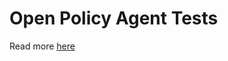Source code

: # Open Policy Agent Tests

Read more [here](https://opencv.github.io/cvat/docs/contributing/running-tests/#opa-tests)
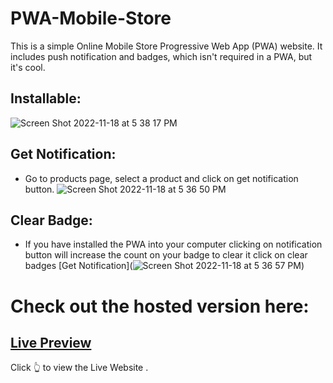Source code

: # PWA-Mobile-Store
 This is a simple Online Mobile Store Progressive Web App (PWA) website.
 It includes push notification and badges, which isn't required in a PWA, but it's cool.
 
## Installable:
![Screen Shot 2022-11-18 at 5 38 17 PM](https://user-images.githubusercontent.com/88231640/202815069-89ddce14-4753-48ea-999f-3399ee3de3be.png)

## Get Notification:
 - Go to products page, select a product and click on get notification button.
![Screen Shot 2022-11-18 at 5 36 50 PM](https://user-images.githubusercontent.com/88231640/202816376-2d280441-35c9-42d8-815f-9e9fd4c4729b.png)


## Clear Badge:
 - If you have installed the PWA into your computer clicking on notification button will increase the count on your badge to clear it click on clear badges
[Get Notification](![Screen Shot 2022-11-18 at 5 36 57 PM](https://user-images.githubusercontent.com/88231640/202816409-0039a355-cd38-4e5f-ab23-7faed39c80d4.png))

# Check out the hosted version here: 
## [Live Preview](https://786armanmerchant.github.io/PWA-Mobile-Store/) 
Click 👆 to view the Live Website . 
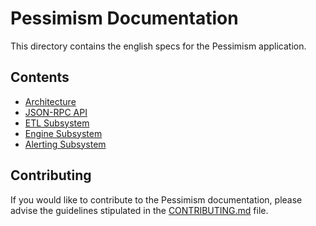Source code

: # Pessimism Documentation

This directory contains the english specs for the Pessimism application. 

## Contents
- [Architecture](architecture.md)
- [JSON-RPC API](api.md)
- [ETL Subsystem](etl.md)
- [Engine Subsystem](engine.md)
- [Alerting Subsystem](alerting.md)

## Contributing
If you would like to contribute to the Pessimism documentation, please advise the guidelines stipulated in the [CONTRIBUTING.md](../CONTRIBUTING.md) file.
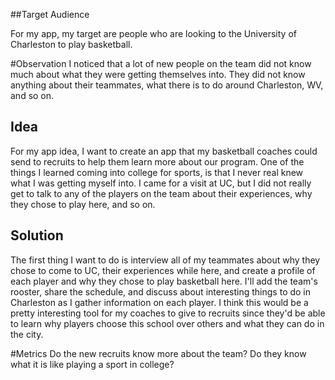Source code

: ##Target Audience

For my app, my target are people who are looking to the University 
of Charleston to play basketball.

#Observation
I noticed that a lot of new people on the team did not know much
about what they were getting themselves into. They did not know anything 
about their teammates, what there is to do around Charleston, WV, and so 
on.

## Idea

For my app idea, I want to create an app that my basketball coaches 
could send to recruits to help them learn more about our program. 
One of the things I learned coming into college for sports, is that I never 
real knew what I was getting myself into. I came for a visit at UC, 
but I did not really get to talk to any of the players on the team about 
their experiences, why they chose to play here, and so on. 


## Solution

The first thing I want to do is interview all of my teammates about why 
they chose to come to UC, their experiences while here, and create a profile 
of each player and why they chose to play basketball here. 
I'll add the team's rooster, share the schedule, and discuss about 
interesting things to do in Charleston as I gather information on each player. 
I think this would be a pretty interesting tool for my coaches to give to 
recruits since they'd be able to learn why players choose this school over 
others and what they can do in the city.

#Metrics
Do the new recruits know more about the team?
Do they know what it is like playing a sport in college?
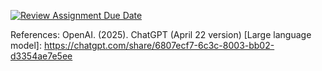 [![Review Assignment Due Date](https://classroom.github.com/assets/deadline-readme-button-22041afd0340ce965d47ae6ef1cefeee28c7c493a6346c4f15d667ab976d596c.svg)](https://classroom.github.com/a/mNWkN63P)

References:
OpenAI. (2025). ChatGPT (April 22 version) [Large language model]: https://chatgpt.com/share/6807ecf7-6c3c-8003-bb02-d3354ae7e5ee
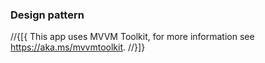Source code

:﻿### Design pattern
//{[{
This app uses MVVM Toolkit, for more information see https://aka.ms/mvvmtoolkit.
//}]}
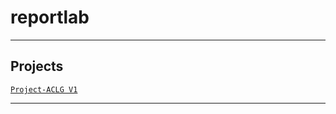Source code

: # reportlab

---

## Projects
[`Project-ACLG V1`](https://github.com/lxRbckl/Project-ACLG/blob/V1/README.md)

---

==*==

Take the material above from its first line through the line that has "This is a simple" and copy it exactly, without any pictures.

Source code

: # Open Policy Agent Tests

Read more [here](https://opencv.github.io/cvat/docs/contributing/running-tests/#opa-tests)
Source code

: # PWA-Mobile-Store
 This is a simple Online Mobile Store Progressive Web App (PWA) website.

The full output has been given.